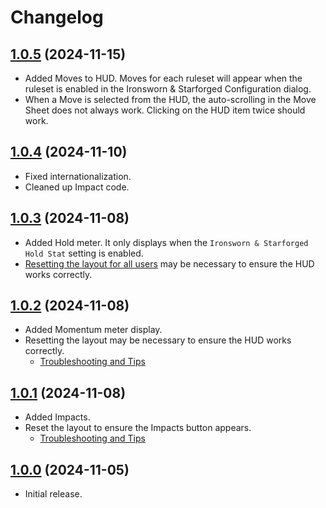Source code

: # Changelog

## [1.0.5](https://github.com/jendave/token-note-hover/commits/main) (2024-11-15)

* Added Moves to HUD. Moves for each ruleset will appear when the ruleset is enabled in the Ironsworn & Starforged Configuration dialog.
* When a Move is selected from the HUD, the auto-scrolling in the Move Sheet does not always work. Clicking on the HUD item twice should work.

## [1.0.4](https://github.com/jendave/token-note-hover/commits/main) (2024-11-10)

* Fixed internationalization.
* Cleaned up Impact code.

## [1.0.3](https://github.com/jendave/token-note-hover/commits/main) (2024-11-08)

* Added Hold meter. It only displays when the `Ironsworn & Starforged` `Hold Stat` setting is enabled.
* [Resetting the layout for all users](https://github.com/jendave/token-action-hud-ironsworn?tab=readme-ov-file#troubleshooting-and-tips) may be necessary to ensure the HUD works correctly.

## [1.0.2](https://github.com/jendave/token-note-hover/commits/main) (2024-11-08)

* Added Momentum meter display.
* Resetting the layout may be necessary to ensure the HUD works correctly.
  * [Troubleshooting and Tips](https://github.com/jendave/token-action-hud-ironsworn?tab=readme-ov-file#troubleshooting-and-tips)

## [1.0.1](https://github.com/jendave/token-note-hover/commits/main) (2024-11-08)

* Added Impacts.
* Reset the layout to ensure the Impacts button appears.
  * [Troubleshooting and Tips](https://github.com/jendave/token-action-hud-ironsworn?tab=readme-ov-file#troubleshooting-and-tips)

## [1.0.0](https://github.com/jendave/token-note-hover/commits/main) (2024-11-05)

* Initial release.
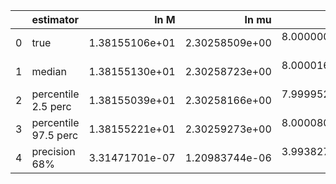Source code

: |    | estimator            |           ln M |          ln mu |              a |             p0 |             e0 |             DL |       costhetaS |           phiS |      costhetaK |           phiK |     Phivarphi0 |          Phir0 |               d |
|---:|:---------------------|---------------:|---------------:|---------------:|---------------:|---------------:|---------------:|----------------:|---------------:|---------------:|---------------:|---------------:|---------------:|----------------:|
|  0 | true                 | 1.38155106e+01 | 2.30258509e+00 | 8.00000000e-01 | 8.71920476e+00 | 4.00000000e-01 | 8.13334089e-01 |  6.12323400e-17 | 3.14159265e+00 | 7.07106781e-01 | 1.04719755e+00 | 1.04719755e+00 | 3.14159265e+00 |  0.00000000e+00 |
|  1 | median               | 1.38155130e+01 | 2.30258723e+00 | 8.00001690e-01 | 8.71919540e+00 | 3.99999055e-01 | 8.11460774e-01 |  6.88591370e-03 | 3.14485939e+00 | 6.99929201e-01 | 1.04487539e+00 | 4.12041277e+00 | 3.12860117e+00 |  1.35217436e-04 |
|  2 | percentile 2.5 perc  | 1.38155039e+01 | 2.30258166e+00 | 7.99995271e-01 | 8.71915452e+00 | 3.99996442e-01 | 7.78538036e-01 | -1.97416663e-02 | 3.14025182e+00 | 6.77435923e-01 | 9.93080918e-01 | 1.02312916e+00 | 3.07528082e+00 | -9.16600049e-04 |
|  3 | percentile 97.5 perc | 1.38155221e+01 | 2.30259273e+00 | 8.00008033e-01 | 8.71923688e+00 | 4.00001682e-01 | 8.46839161e-01 |  3.18330182e-02 | 3.14961875e+00 | 7.21030820e-01 | 1.09524311e+00 | 4.28651372e+00 | 3.18243751e+00 |  1.10296000e-03 |
|  4 | precision 68%        | 3.31471701e-07 | 1.20983744e-06 | 3.99382740e-06 | 2.36482981e-06 | 3.27849394e-06 | 2.11664522e-02 |  1.94983701e+00 | 7.46755427e-04 | 1.56330492e-02 | 2.45996313e-02 | 5.90512966e-01 | 8.54889676e-03 |  4.03052929e+00 |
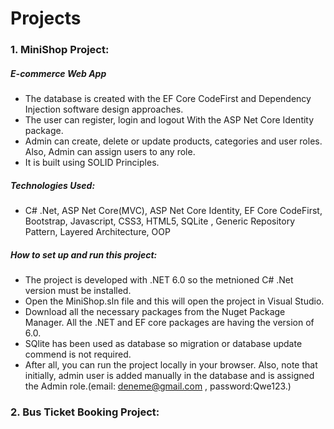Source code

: # Projects

### 1. MiniShop Project:
##### E-commerce Web App
- The database is created with the EF Core CodeFirst and Dependency Injection software design approaches.
- The user can register, login and logout With the ASP Net Core Identity package. 
- Admin can create, delete or update products, categories and user roles. Also, Admin can assign users to any role.
- It is built using SOLID Principles.

##### Technologies Used: 
- C# .Net, ASP Net Core(MVC), ASP Net Core Identity, EF Core CodeFirst, Bootstrap, Javascript, CSS3, HTML5, SQLite , Generic Repository Pattern, Layered Architecture, OOP

##### How to set up and run this project:
- The project is developed with .NET 6.0 so the metnioned C# .Net version must be installed. 
- Open the MiniShop.sln file and this will open the project in Visual Studio. 
- Download all the necessary packages from the Nuget Package Manager. All the .NET and EF core packages are having the version of 6.0. 
- SQlite has been used as database so migration or database update commend is not required. 
- After all, you can run the project locally in your browser. Also, note that initially, admin user is added manually in the database and is assigned the Admin role.(email: deneme@gmail.com , password:Qwe123.)


### 2. Bus Ticket Booking Project:





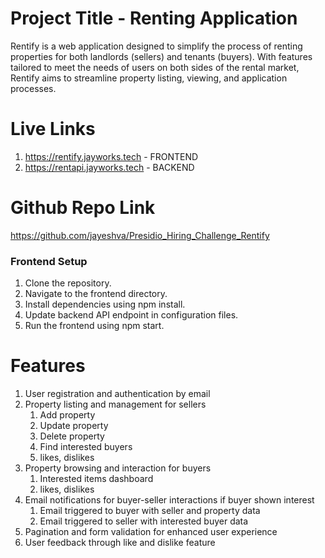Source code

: # Project Title - Renting Application


Rentify is a web application designed to simplify the process of renting properties for both landlords (sellers) and tenants (buyers). With features tailored to meet the needs of users on both sides of the rental market, Rentify aims to streamline property listing, viewing, and application processes.

# Live Links
1. https://rentify.jayworks.tech - FRONTEND
2. https://rentapi.jayworks.tech - BACKEND

# Github Repo Link 
https://github.com/jayeshva/Presidio_Hiring_Challenge_Rentify

### Frontend Setup 
1. Clone the repository.
2. Navigate to the frontend directory.
3. Install dependencies using npm install.
4. Update backend API endpoint in configuration files.
5. Run the frontend using npm start.


# Features
1. User registration and authentication by email
2. Property listing and management for sellers
    1. Add property
    2. Update property
    3. Delete property
    4. Find interested buyers
    5. likes, dislikes
3. Property browsing and interaction for buyers
    1. Interested items dashboard
    2. likes, dislikes
4. Email notifications for buyer-seller interactions if buyer shown interest
    1. Email triggered to buyer with seller and property data
    2. Email triggered to seller with interested buyer data
5. Pagination and form validation for enhanced user experience
6. User feedback through like and dislike feature
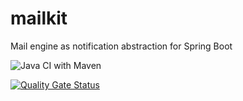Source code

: # mailkit
Mail engine as notification abstraction for Spring Boot

![Java CI with Maven](https://github.com/hdsdi3g/mailkit/workflows/Java%20CI%20with%20Maven/badge.svg)

[![Quality Gate Status](https://sonarcloud.io/api/project_badges/measure?project=hdsdi3g_mailkit&metric=alert_status)](https://sonarcloud.io/dashboard?id=hdsdi3g_mailkit)
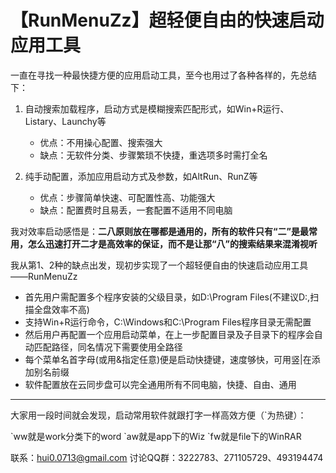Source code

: # 【RunMenuZz】超轻便自由的快速启动应用工具

一直在寻找一种最快捷方便的应用启动工具，至今也用过了各种各样的，先总结下：

1. 自动搜索加载程序，启动方式是模糊搜索匹配形式，如Win+R运行、Listary、Launchy等
    - 优点：不用操心配置、搜索强大
    - 缺点：无软件分类、步骤繁琐不快捷，重选项多时需打全名

2. 纯手动配置，添加应用启动方式及参数，如AltRun、RunZ等
    - 优点：步骤简单快速、可配置性高、功能强大
    - 缺点：配置费时且易丢，一套配置不适用不同电脑

我对效率启动感悟是：**二八原则放在哪都是通用的，所有的软件只有“二”是最常用，怎么迅速打开二才是高效率的保证，而不是让那“八”的搜索结果来混淆视听**

我从第1、2种的缺点出发，现初步实现了一个超轻便自由的快速启动应用工具——RunMenuZz

+ 首先用户需配置多个程序安装的父级目录，如D:\Program Files(不建议D:\,扫描全盘效率不高)
+ 支持Win+R运行命令，C:\Windows和C:\Program Files程序目录无需配置
+ 然后用户再配置一个应用启动菜单，在上一步配置目录及子目录下的程序会自动匹配路径，同名情况下需要使用全路径
+ 每个菜单名首字母(或用&指定任意)便是启动快捷键，速度够快，可用竖|在添加别名前缀
+ 软件配置放在云同步盘可以完全通用所有不同电脑，快捷、自由、通用

---

大家用一段时间就会发现，启动常用软件就跟打字一样高效方便（\`为热键）：

\`ww就是work分类下的word
\`aw就是app下的Wiz
\`fw就是file下的WinRAR

联系：hui0.0713@gmail.com 讨论QQ群：3222783、271105729、493194474
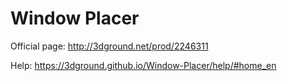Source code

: # Window Placer

Official page: http://3dground.net/prod/2246311

Help: https://3dground.github.io/Window-Placer/help/#home_en
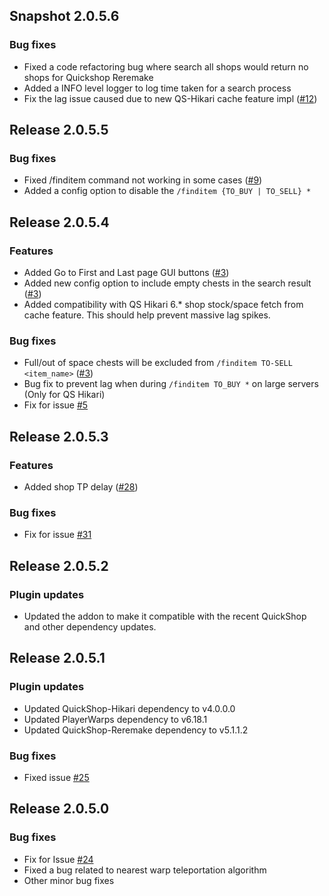 ## Snapshot 2.0.5.6
### Bug fixes
- Fixed a code refactoring bug where search all shops would return no shops for Quickshop Reremake
- Added a INFO level logger to log time taken for a search process
- Fix the lag issue caused due to new QS-Hikari cache feature impl ([#12](https://github.com/myzticbean/QSFindItemAddOn/issues/12))

## Release 2.0.5.5
### Bug fixes
- Fixed /finditem command not working in some cases ([#9](https://github.com/myzticbean/QSFindItemAddOn/issues/9))
- Added a config option to disable the `/finditem {TO_BUY | TO_SELL} *`

## Release 2.0.5.4
### Features
- Added Go to First and Last page GUI buttons ([#3](https://github.com/myzticbean/QSFindItemAddOn/issues/3))
- Added new config option to include empty chests in the search result ([#3](https://github.com/myzticbean/QSFindItemAddOn/issues/3))
- Added compatibility with QS Hikari 6.* shop stock/space fetch from cache feature. This should help prevent massive lag spikes.
### Bug fixes
- Full/out of space chests will be excluded from `/finditem TO-SELL <item_name>` ([#3](https://github.com/myzticbean/QSFindItemAddOn/issues/3))
- Bug fix to prevent lag when during `/finditem TO_BUY *` on large servers (Only for QS Hikari)
- Fix for issue [#5](https://github.com/myzticbean/QSFindItemAddOn/issues/5)

## Release 2.0.5.3
### Features
- Added shop TP delay ([#28](https://gitlab.com/ronsane/QSFindItemAddOn/-/issues/28))
### Bug fixes
- Fix for issue [#31](https://gitlab.com/ronsane/QSFindItemAddOn/-/issues/31)

## Release 2.0.5.2
### Plugin updates
- Updated the addon to make it compatible with the recent QuickShop and other dependency updates.

## Release 2.0.5.1
### Plugin updates
- Updated QuickShop-Hikari dependency to v4.0.0.0
- Updated PlayerWarps dependency to v6.18.1
- Updated QuickShop-Reremake dependency to v5.1.1.2
### Bug fixes
- Fixed issue [#25](https://gitlab.com/ronsane/QSFindItemAddOn/-/issues/25)

## Release 2.0.5.0
### Bug fixes
- Fix for Issue [#24](https://gitlab.com/ronsane/QSFindItemAddOn/-/issues/24)
- Fixed a bug related to nearest warp teleportation algorithm
- Other minor bug fixes
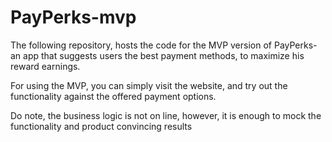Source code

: # PayPerks-mvp

The following repository, hosts the code for the MVP version of PayPerks- an app that suggests users the best payment methods, to maximize his reward earnings.

For using the MVP, you can simply visit the website, and try out the functionality against the offered payment options.

Do note, the business logic is not on line, however, it is enough to mock the functionality and product convincing results
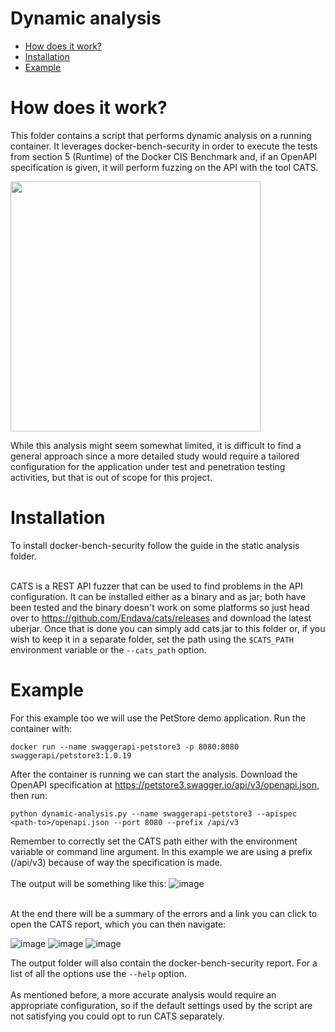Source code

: # Dynamic analysis

- [How does it work?](#how-does-it-work)
- [Installation](#Installation)
- [Example](#Example)

# How does it work?
This folder contains a script that performs dynamic analysis on a running container. It leverages docker-bench-security in order to execute the tests from section 5 (Runtime) of the Docker CIS Benchmark and, if an OpenAPI specification is given, it will perform fuzzing on the API with the tool CATS.

<img src="https://github.com/user-attachments/assets/8f0c8130-1a2c-426d-8e01-f4ae18e59e86"  height="400"></img>

While this analysis might seem somewhat limited, it is difficult to find a general approach since a more detailed study would require a tailored configuration for the application under test and penetration testing activities, but that is out of scope for this project.

# Installation
To install docker-bench-security follow the guide in the static analysis folder. <br><br>

CATS is a REST API fuzzer that can be used to find problems in the API configuration. It can be installed either as a binary and as jar; both have been tested and the binary doesn't work on some platforms so just head over to https://github.com/Endava/cats/releases and download the latest uberjar. Once that is done you can simply add cats.jar to this folder or, if you wish to keep it in a separate folder, set the path using the <code>$CATS_PATH</code> environment variable or the <code>--cats_path</code> option.

# Example
For this example too we will use the PetStore demo application. Run the container with:
<pre><code>docker run --name swaggerapi-petstore3 -p 8080:8080 swaggerapi/petstore3:1.0.19</code></pre>

After the container is running we can start the analysis. Download the OpenAPI specification at https://petstore3.swagger.io/api/v3/openapi.json, then run:
<pre><code>python dynamic-analysis.py --name swaggerapi-petstore3 --apispec &lt;path-to&gt;/openapi.json --port 8080 --prefix /api/v3 </code></pre>
Remember to correctly set the CATS path either with the environment variable or command line argument. In this example we are using a prefix (/api/v3) because of way the specification is made.<br><br>
The output will be something like this:
![image](https://github.com/user-attachments/assets/2f3272f0-1e33-4b02-8cde-8069a32c6969)

<br>
At the end there will be a summary of the errors and a link you can click to open the CATS report, which you can then navigate:

![image](https://github.com/user-attachments/assets/e4c088af-a57f-4d96-ba0e-db22a63afcf4)
![image](https://github.com/user-attachments/assets/158497c8-e9ae-4930-b6ac-46eba3a22f30)
![image](https://github.com/user-attachments/assets/487dc56d-d894-45b2-be96-b3f85b7de165)


The output folder will also contain the docker-bench-security report. For a list of all the options use the <code>--help</code> option.
<br><br>
As mentioned before, a more accurate analysis would require an appropriate configuration, so if the default settings used by the script are not satisfying you could opt to run CATS separately.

> **ASSIGNED TASK**: All lines above from the line with "一直在寻找一种最快捷方便的应用启动工具，至今也用过了各种各样的，先总结下：" through the line with "- 缺点：配置费时且易丢，一套配置不适用不同电脑", both included, are to be set down exactly, with nothing else.

> **REPLY**:
一直在寻找一种最快捷方便的应用启动工具，至今也用过了各种各样的，先总结下：

1. 自动搜索加载程序，启动方式是模糊搜索匹配形式，如Win+R运行、Listary、Launchy等
    - 优点：不用操心配置、搜索强大
    - 缺点：无软件分类、步骤繁琐不快捷，重选项多时需打全名

2. 纯手动配置，添加应用启动方式及参数，如AltRun、RunZ等
    - 优点：步骤简单快速、可配置性高、功能强大
    - 缺点：配置费时且易丢，一套配置不适用不同电脑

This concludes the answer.